OpenStack Ceph-FS Charm

Failed to start Ceph metadata server daemon

Bug #1961904 reported by kashif nawaz on 2022-02-23

This bug affects 1 person

Affects		Status	Importance	Assigned to	Milestone
	OpenStack Ceph-FS Charm	Invalid	Undecided	Unassigned

Bug Description

I have deployed a ceph cluster via chamrs bundle file

series: focal
variables:
  oam-space: &oam-space oam-space
  customize-failure-domain: &customize-failure-domain True
machines:
  "0":
    constraints: tags=ceph-node-1
    series: focal
  "1":
    constraints: tags=ceph-node-2
    series: focal
  "2":
    constraints: tags=ceph-node-3
    series: focal
  "3":
    constraints: tags=master
    series: focal
  "4":
    constraints: tags=worker1
    series: focal
  "5":
    constraints: tags=worker2
    series: focal
  "6":
    constraints: tags=ceph-fs-1
    series: focal

applications:
  ceph-fs:
    charm: ceph-fs
    channel: stable
    revision: 36
    num_units: 1
    to:
    - "6"
    bindings:
      "": *oam-space
      ceph-mds: *oam-space
      certificates: *oam-space
      public: *oam-space
  ceph-mon:
    charm: cs:ceph-mon
    num_units: 3
    bindings:
      "": *oam-space
      public: *oam-space
      osd: *oam-space
    options:
      monitor-count: 3
      expected-osd-count: 3
      customize-failure-domain: *customize-failure-domain
      source: cloud:focal-wallaby
    to:
    - lxd:3
    - lxd:4
    - lxd:5
  ceph-osd:
    charm: cs:ceph-osd
    num_units: 3
    bindings:
      "": *oam-space
      public: *oam-space
      cluster: *oam-space
    options:
      osd-devices: /dev/vdb
      source: cloud:focal-wallaby
      aa-profile-mode: complain
      customize-failure-domain: *customize-failure-domain
      autotune: false
      bluestore: true
      osd-encrypt: True
    to:
    - '0'
    - '1'
    - '2'
  ntp:
    charm: "cs:focal/ntp"
    annotations:
      gui-x: '678.6017761230469'
      gui-y: '415.27124759750086'
relations:
  - [ "ceph-osd:mon", "ceph-mon:osd" ]
  - [ "ceph-osd:juju-info", "ntp:juju-info" ]
  - [ "ceph-fs:ceph-mds", "ceph-mon:mds" ]

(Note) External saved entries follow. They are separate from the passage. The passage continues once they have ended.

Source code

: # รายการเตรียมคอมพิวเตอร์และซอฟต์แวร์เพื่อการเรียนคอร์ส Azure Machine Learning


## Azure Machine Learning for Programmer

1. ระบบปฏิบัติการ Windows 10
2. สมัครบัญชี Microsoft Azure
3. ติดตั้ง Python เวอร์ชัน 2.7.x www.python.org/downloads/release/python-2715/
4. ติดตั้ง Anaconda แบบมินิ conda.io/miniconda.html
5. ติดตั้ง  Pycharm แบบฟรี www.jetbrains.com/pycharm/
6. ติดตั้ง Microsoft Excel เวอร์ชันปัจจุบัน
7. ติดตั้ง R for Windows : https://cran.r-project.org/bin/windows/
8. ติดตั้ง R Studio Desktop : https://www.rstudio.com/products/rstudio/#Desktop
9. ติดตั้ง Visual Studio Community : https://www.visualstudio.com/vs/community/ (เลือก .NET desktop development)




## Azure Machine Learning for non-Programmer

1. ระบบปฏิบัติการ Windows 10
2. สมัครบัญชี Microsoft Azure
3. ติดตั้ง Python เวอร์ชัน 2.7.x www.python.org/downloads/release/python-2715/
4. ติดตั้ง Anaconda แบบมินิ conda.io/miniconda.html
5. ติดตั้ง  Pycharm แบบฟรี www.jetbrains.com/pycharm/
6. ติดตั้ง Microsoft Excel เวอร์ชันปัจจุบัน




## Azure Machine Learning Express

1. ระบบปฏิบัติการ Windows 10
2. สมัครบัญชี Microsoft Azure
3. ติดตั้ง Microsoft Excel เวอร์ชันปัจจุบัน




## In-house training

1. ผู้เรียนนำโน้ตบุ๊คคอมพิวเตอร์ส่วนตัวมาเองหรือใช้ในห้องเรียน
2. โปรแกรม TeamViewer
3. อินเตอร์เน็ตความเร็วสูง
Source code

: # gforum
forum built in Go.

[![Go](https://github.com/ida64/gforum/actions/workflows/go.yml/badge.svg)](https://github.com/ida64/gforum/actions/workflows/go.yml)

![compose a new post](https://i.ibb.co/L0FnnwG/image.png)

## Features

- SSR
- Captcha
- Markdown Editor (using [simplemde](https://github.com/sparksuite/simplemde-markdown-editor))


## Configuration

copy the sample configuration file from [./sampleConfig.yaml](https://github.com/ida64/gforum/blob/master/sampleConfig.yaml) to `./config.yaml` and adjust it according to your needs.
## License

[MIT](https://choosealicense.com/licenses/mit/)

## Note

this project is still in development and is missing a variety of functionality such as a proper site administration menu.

inside ceph-mon lxd container when I issue ceph -s command it returns following

root@juju-0026d2-3-lxd-0:~# ceph -s
  cluster:
    id: 2efa1500-9435-11ec-8f93-6b9f09615464
    health: HEALTH_ERR
            mons are allowing insecure global_id reclaim
            1 filesystem is offline
            1 filesystem is online with fewer MDS than max_mds
            Reduced data availability: 104 pgs inactive
            Degraded data redundancy: 104 pgs undersized

  services:
    mon: 3 daemons, quorum juju-0026d2-4-lxd-0,juju-0026d2-5-lxd-0,juju-0026d2-3-lxd-0 (age 8h)
    mgr: juju-0026d2-3-lxd-0(active, since 8h), standbys: juju-0026d2-5-lxd-0, juju-0026d2-4-lxd-0
    mds: 0/0 daemons up, 1 standby
    osd: 3 osds: 3 up (since 8h), 3 in (since 8h)

  data:
    volumes: 1/1 healthy
    pools: 3 pools, 104 pgs
    objects: 0 objects, 0 B
    usage: 16 MiB used, 900 GiB / 900 GiB avail
    pgs: 100.000% pgs not active
             104 undersized+peered

  progress:
    Global Recovery Event (8h)
      [............................]

and I if

id=0
mkdir /var/lib/ceph/mds/ceph-${id}
sudo ceph auth get-or-create mds.${id} mon 'profile mds' mgr 'profile mds' mds 'allow *' osd 'allow *' > /var/lib/ceph/mds/ceph-${id}/keyring
sudo systemctl start ceph-mds@${id}

root@juju-0026d2-3-lxd-0:~# sudo systemctl status ceph-mds@0
● ceph-mds@0.service - Ceph metadata server daemon
     Loaded: loaded (/lib/systemd/system/ceph-mds@.service; disabled; vendor preset: enabled)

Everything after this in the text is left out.